YOUR TASK | Every line of the data below should be written out word for word.

INPUT |
= Beginning of Section =
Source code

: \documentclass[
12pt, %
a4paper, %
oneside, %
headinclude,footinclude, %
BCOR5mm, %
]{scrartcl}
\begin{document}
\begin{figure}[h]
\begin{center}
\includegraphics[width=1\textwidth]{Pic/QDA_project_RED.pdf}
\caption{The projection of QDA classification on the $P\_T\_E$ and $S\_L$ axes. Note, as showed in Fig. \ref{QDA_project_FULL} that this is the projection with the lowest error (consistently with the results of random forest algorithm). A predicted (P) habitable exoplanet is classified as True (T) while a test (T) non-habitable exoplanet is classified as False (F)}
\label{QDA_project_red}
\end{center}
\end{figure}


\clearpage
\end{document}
= End of Section =
EXPECTED ANSWER |
Source code

: \documentclass[
12pt, %
a4paper, %
oneside, %
headinclude,footinclude, %
BCOR5mm, %
]{scrartcl}
\begin{document}
\begin{figure}[h]
\begin{center}
\includegraphics[width=1\textwidth]{Pic/QDA_project_RED.pdf}
\caption{The projection of QDA classification on the $P\_T\_E$ and $S\_L$ axes. Note, as showed in Fig. \ref{QDA_project_FULL} that this is the projection with the lowest error (consistently with the results of random forest algorithm). A predicted (P) habitable exoplanet is classified as True (T) while a test (T) non-habitable exoplanet is classified as False (F)}
\label{QDA_project_red}
\end{center}
\end{figure}


\clearpage
\end{document}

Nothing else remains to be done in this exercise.